To provide both scalability and operational modularity, the network is organized into three scalable units, each comprising 8 leaf switches. Each scalable unit interconnects with 32 servers, except for the final unit, which connects to 24 servers and scalable to 32 servers. Each leaf switch is responsible for connecting to 32 GPUs, following a rail-optimized design: for example, Leaf 1 connects to GPU0 of 32 different servers, Leaf 2 to GPU1 of those servers, and so forth through Leaf 8. This approach is repeated for each scalable unit, maximizing cabling efficiency and ensuring deterministic, high-bandwidth paths between GPUs and across the fabric.
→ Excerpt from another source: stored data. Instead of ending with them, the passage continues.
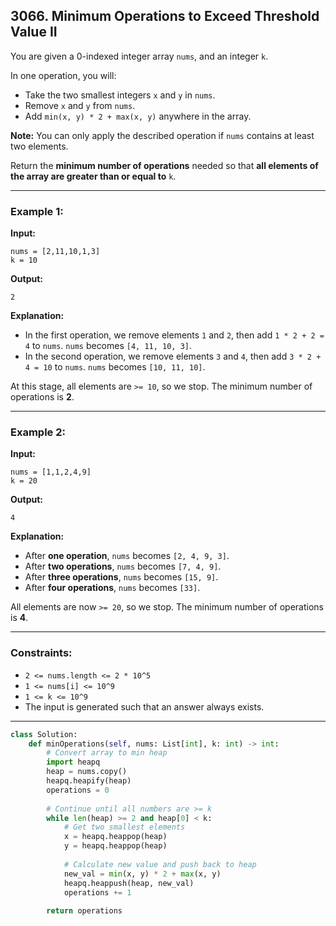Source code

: ## 3066. Minimum Operations to Exceed Threshold Value II
You are given a 0-indexed integer array `nums`, and an integer `k`.

In one operation, you will:
- Take the two smallest integers `x` and `y` in `nums`.
- Remove `x` and `y` from `nums`.
- Add `min(x, y) * 2 + max(x, y)` anywhere in the array.

**Note:** You can only apply the described operation if `nums` contains at least two elements.

Return the **minimum number of operations** needed so that **all elements of the array are greater than or equal to** `k`.

---

### Example 1:
**Input:**
```
nums = [2,11,10,1,3]
k = 10
```
**Output:**
```
2
```
**Explanation:**  
- In the first operation, we remove elements `1` and `2`, then add `1 * 2 + 2 = 4` to `nums`. 
  `nums` becomes `[4, 11, 10, 3]`.
- In the second operation, we remove elements `3` and `4`, then add `3 * 2 + 4 = 10` to `nums`. 
  `nums` becomes `[10, 11, 10]`.

At this stage, all elements are `>= 10`, so we stop.
The minimum number of operations is **2**.

---

### Example 2:
**Input:**
```
nums = [1,1,2,4,9]
k = 20
```
**Output:**
```
4
```
**Explanation:**  
- After **one operation**, `nums` becomes `[2, 4, 9, 3]`.
- After **two operations**, `nums` becomes `[7, 4, 9]`.
- After **three operations**, `nums` becomes `[15, 9]`.
- After **four operations**, `nums` becomes `[33]`.

All elements are now `>= 20`, so we stop.
The minimum number of operations is **4**.

---

### Constraints:
- `2 <= nums.length <= 2 * 10^5`
- `1 <= nums[i] <= 10^9`
- `1 <= k <= 10^9`
- The input is generated such that an answer always exists.

---

```python []
class Solution:
    def minOperations(self, nums: List[int], k: int) -> int:
        # Convert array to min heap
        import heapq
        heap = nums.copy()
        heapq.heapify(heap)
        operations = 0
        
        # Continue until all numbers are >= k
        while len(heap) >= 2 and heap[0] < k:
            # Get two smallest elements
            x = heapq.heappop(heap)
            y = heapq.heappop(heap)
            
            # Calculate new value and push back to heap
            new_val = min(x, y) * 2 + max(x, y)
            heapq.heappush(heap, new_val)
            operations += 1
            
        return operations
```
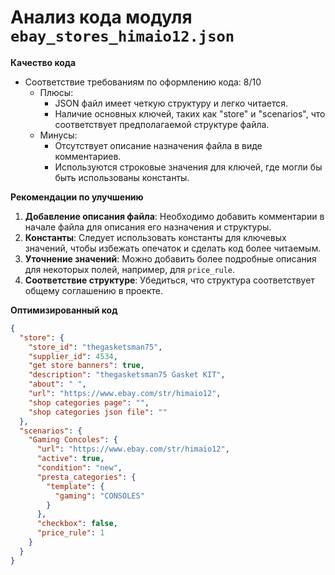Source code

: # Анализ кода модуля `ebay_stores_himaio12.json`

**Качество кода**

*   Соответствие требованиям по оформлению кода: 8/10
    *   Плюсы:
        *   JSON файл имеет четкую структуру и легко читается.
        *   Наличие основных ключей, таких как "store" и "scenarios", что соответствует предполагаемой структуре файла.
    *   Минусы:
        *   Отсутствует описание назначения файла в виде комментариев.
        *   Используются строковые значения для ключей, где могли бы быть использованы константы.

**Рекомендации по улучшению**

1.  **Добавление описания файла**: Необходимо добавить комментарии в начале файла для описания его назначения и структуры.
2.  **Константы**: Следует использовать константы для ключевых значений, чтобы избежать опечаток и сделать код более читаемым.
3.  **Уточнение значений**: Можно добавить более подробные описания для некоторых полей, например, для `price_rule`.
4.  **Соответствие структуре**:  Убедиться, что структура соответствует общему соглашению в проекте.

**Оптимизированный код**

```json
{
  "store": {
    "store_id": "thegasketsman75",
    "supplier_id": 4534,
    "get store banners": true,
    "description": "thegasketsman75 Gasket KIT",
    "about": " ",
    "url": "https://www.ebay.com/str/himaio12",
    "shop categories page": "",
    "shop categories json file": ""
  },
  "scenarios": {
    "Gaming Concoles": {
      "url": "https://www.ebay.com/str/himaio12",
      "active": true,
      "condition": "new",
      "presta_categories": {
        "template": {
          "gaming": "CONSOLES"
        }
      },
      "checkbox": false,
      "price_rule": 1
    }
  }
}
```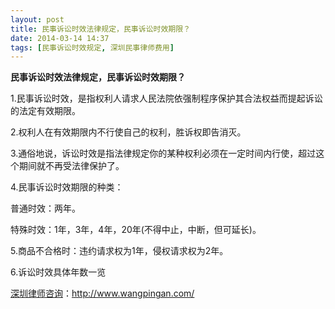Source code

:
 ```yaml
---
layout: post
title: 民事诉讼时效法律规定，民事诉讼时效期限？
date: 2014-03-14 14:37
tags: [民事诉讼时效规定, 深圳民事律师费用]
---
```

<strong>民事诉讼时效法律规定，民事诉讼时效期限？</strong>

1.民事诉讼时效，是指权利人请求人民法院依强制程序保护其合法权益而提起诉讼的法定有效期限。

2.权利人在有效期限内不行使自己的权利，胜诉权即告消灭。

3.通俗地说，诉讼时效是指法律规定你的某种权利必须在一定时间内行使，超过这个期间就不再受法律保护了。

4.民事诉讼时效期限的种类：

普通时效：两年。

特殊时效：1年，3年，4年，20年(不得中止，中断，但可延长)。

5.商品不合格时：违约请求权为1年，侵权请求权为2年。

6.诉讼时效具体年数一览

<a href="http://www.wangpingan.com/">深圳律师咨询</a>：<a href="http://www.wangpingan.com/">http://www.wangpingan.com/</a>


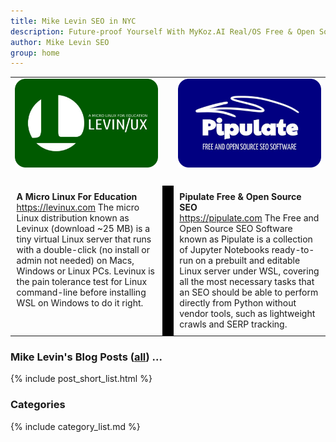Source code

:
 ```yaml
---
title: Mike Levin SEO in NYC
description: Future-proof Yourself With MyKoz.AI Real/OS Free & Open Source (FOSS) AI SEO Software on a Small Linux Distro built with Python, vim, git and AI.
author: Mike Levin SEO
group: home
---
```


<table class="logos">
<tr>
<td style="width: 49%"><a href="/levinux/"><img src="/assets/logo/Levinux.PNG" border=0 /></a></td>
<td>&nbsp;</td>
<td style="width: 49%;"><a href="/pipulate/"><img src="/assets/logo/Pipulate.PNG" border=0 /></a></td>
</tr>
<tr><td> </td><td>&nbsp;</td><td> </td></tr>
<tr>
<td style="width: 49%; border-radius: 2vw; padding: 1vw 1vw 1vw 1vw; vertical-align: top;"><b>A Micro Linux For Education</b><br /><a href="https://levinux.com/">https://levinux.com</a> The micro Linux distribution known as Levinux (download ~25 MB) is a tiny virtual Linux server that runs with a double-click (no install or admin not needed) on Macs, Windows or Linux PCs. Levinux is the pain tolerance test for Linux command-line before installing WSL on Windows to do it right.</td>
<td style="background: black;">&nbsp;</td>
<td style="width: 49%; border-radius: 2vw; padding: 1vw 1vw 1vw 1vw; vertical-align: top;"><b>Pipulate Free & Open Source SEO</b><br /><a href="https://pipulate.com/">https://pipulate.com</a> The Free and Open Source SEO Software known as Pipulate is a collection of Jupyter Notebooks ready-to-run on a prebuilt and editable Linux server under WSL, covering all the most necessary tasks that an SEO should be able to perform directly from Python without vendor tools, such as lightweight crawls and SERP tracking.</td>
</tr>
</table>

### Mike Levin's Blog Posts (<a href="/blog/">all</a>) ...

{% include post_short_list.html %}

### Categories

{% include category_list.md %}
In total, the fabric consists of 24 leaves switches and 16 spine switches. Every leaf switch is equipped with 32 uplinks, creating a fully non-blocking architecture and providing line-rate bandwidth from each server-facing port through to the spine layer. Each leaf uplinks to every spine with 2x400G links, ensuring both high throughput and non-blocking line rate. This dense interconnection enables any-to-any communication across the GPU cluster at full 400 Gbps line rate per server, which is essential for distributed AI/ML training jobs.

This modular, rail-optimized topology not only delivers the required bandwidth and deterministic latency for GPU workloads, but also provides the flexibility to scale out by adding additional scalable units (sets of leaf switches and servers). The design ensures that there are also available ports for connecting storage devices, storage clusters, or for integrating with other segments of the enterprise network, without compromising the non-blocking characteristics of the fabric.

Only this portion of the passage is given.